I Became the Female Lead’s Current Obsession - Chapter 6
Dragging things out any further was pointless. After understanding the full story, Wang Lei had the two shake hands and make peace, citing the negative impact of public disputes on campus. As punishment, he assigned Jiang Qing to clean the gym after school, and Nie Rui to clean the third-floor boys’ restroom. He stated he would inspect their work later, and with that, dismissed them.
As soon as Jiang Qing left the office, she briskly walked away without a second glance—clearly unwilling to give Nie Rui even the slightest opening.
Nie Rui had gone to the trouble only to be humiliated. He silently added a mark against Jiang Qing in his mental ledger but dared not linger outside the director’s office.
By the time Jiang Qing returned to class, there were five minutes left in the physics period. Not wanting to be awkwardly noticed, she hunched over and quietly crept to the back door.

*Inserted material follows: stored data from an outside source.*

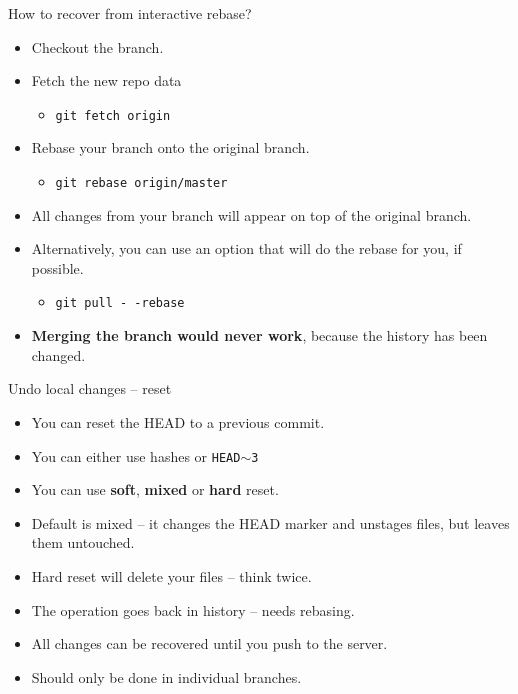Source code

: \documentclass[14pt]{beamer}
\begin{document}
	\begin{frame}{How to recover from interactive rebase?}
	\begin{itemize}
		\item Checkout the branch.
		\item Fetch the new repo data 
		\begin{itemize}
			\item \texttt{git fetch origin}
		\end{itemize}
		\item Rebase your branch onto the original branch.
		\begin{itemize}
			\item \texttt{git rebase origin/master}
		\end{itemize}
		\item All changes from your branch will appear on top of the original branch.
		\item Alternatively, you can use an option that will do the rebase for you, if possible.
		\begin{itemize}
			\item \texttt{git pull -\,-rebase}
		\end{itemize}
		\item \textbf{Merging the branch would never work}, because the history has been changed.
	\end{itemize}
\end{frame}

\begin{frame}{Undo local changes -- reset}
	\begin{itemize}
		\item You can reset the HEAD to a previous commit.
		\item You can either use hashes or \texttt{HEAD$\sim$3}
		\item You can use \textbf{soft}, \textbf{mixed} or \textbf{hard} reset.
		\item Default is mixed -- it changes the HEAD marker and unstages files, but leaves them untouched.
		\item Hard reset will delete your files -- think twice.
		\item The operation goes back in history -- needs rebasing.
		\item All changes can be recovered until you push to the server.
		\item Should only be done in individual branches.
	\end{itemize}
\end{frame}
\end{document}
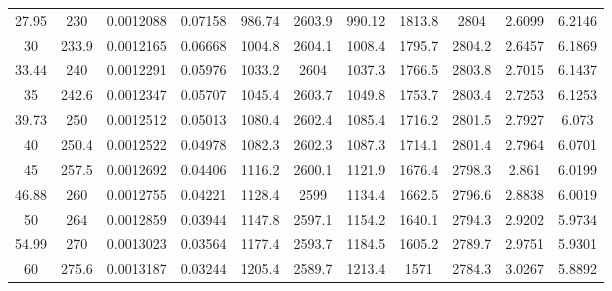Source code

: \begin{longtable}{ccccccccccc}
27.95    & 230         & 0.0012088              & 0.07158             & 986.74                 & 2603.9              & 990.12          & 1813.8       & 2804         & 2.6099         & 6.2146      \\
30       & 233.9       & 0.0012165              & 0.06668             & 1004.8                 & 2604.1              & 1008.4          & 1795.7       & 2804.2       & 2.6457         & 6.1869      \\
33.44    & 240         & 0.0012291              & 0.05976             & 1033.2                 & 2604                & 1037.3          & 1766.5       & 2803.8       & 2.7015         & 6.1437      \\
35       & 242.6       & 0.0012347              & 0.05707             & 1045.4                 & 2603.7              & 1049.8          & 1753.7       & 2803.4       & 2.7253         & 6.1253      \\
39.73    & 250         & 0.0012512              & 0.05013             & 1080.4                 & 2602.4              & 1085.4          & 1716.2       & 2801.5       & 2.7927         & 6.073       \\
40       & 250.4       & 0.0012522              & 0.04978             & 1082.3                 & 2602.3              & 1087.3          & 1714.1       & 2801.4       & 2.7964         & 6.0701      \\
45       & 257.5       & 0.0012692              & 0.04406             & 1116.2                 & 2600.1              & 1121.9          & 1676.4       & 2798.3       & 2.861          & 6.0199      \\
46.88    & 260         & 0.0012755              & 0.04221             & 1128.4                 & 2599                & 1134.4          & 1662.5       & 2796.6       & 2.8838         & 6.0019      \\
50       & 264         & 0.0012859              & 0.03944             & 1147.8                 & 2597.1              & 1154.2          & 1640.1       & 2794.3       & 2.9202         & 5.9734      \\
54.99    & 270         & 0.0013023              & 0.03564             & 1177.4                 & 2593.7              & 1184.5          & 1605.2       & 2789.7       & 2.9751         & 5.9301      \\
60       & 275.6       & 0.0013187              & 0.03244             & 1205.4                 & 2589.7              & 1213.4          & 1571         & 2784.3       & 3.0267         & 5.8892      \\

\end{longtable}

From there, she found an angle that allowed her to observe the back row without drawing the teacher’s attention.
Hou Xue was listening intently, her expression focused.
One hand propped up her head while the other occasionally jotted something into her notebook.
Such beauty—rarely seen in the world. Jiang Qing wondered if everyone around her was simply blind.
The most ironic part? The only one with any sense was Nie Rui.
At that thought, Jiang Qing looked away. The bell rang on time. What she didn’t see was that the person she had just been watching had, at that exact moment, looked back at her too.
Jiang Qing entered through the back door. As she passed by Hou Xue’s desk, Hou Xue grabbed her hand.
A small slip of paper was shoved into her palm. Jiang Qing blinked, amused, and didn’t open it until she’d taken her seat.
“Got plans this afternoon.”
The implied meaning: they wouldn’t be walking home together.
Well, that saved her from having to explain her gym-cleaning punishment. Hou Xue had her own things to deal with anyway.
Xu Miao leaned over. “What’s that?”
“Nothing. Hou Xue just said she won’t be walking home with me today.” Jiang Qing texted her driver while instinctively preparing to crumple the note—but hesitated.
“She even bothered to write a note?” Xu Miao commented casually.
Jiang Qing’s reaction was oddly intense. She quickly balled up the paper, though something about it had clearly struck a nerve.
A moment later, Xu Miao asked again, “So what did Wang Lei want with you for so long?”
“…He thought I was dating Nie Rui. I made up an excuse. He punished me by making me clean the gym after school.” Jiang Qing stared at the crumpled note for a moment. Instead of tossing it out, she stuffed it into her pencil case.
“Weren’t you into Nie Rui at some point? I thought he seemed into you today too. You managed to fool Wang Lei?”
“I don’t like him,” Jiang Qing replied firmly. “I don’t know what he wants, but either way, don’t bring this up again.”
“Oh. Got it.” Xu Miao didn’t pry further. Jiang Qing had changed a lot recently—one more change wouldn’t be surprising.
—
Though the gym was big, it was cleaned daily, so the only dusty corners were in the spectator stands. Clearly, Wang Lei hadn’t intended to give this rich girl a hard time. After all, she and Nie Rui didn’t actually have any unusual relationship. The punishment was more symbolic than anything.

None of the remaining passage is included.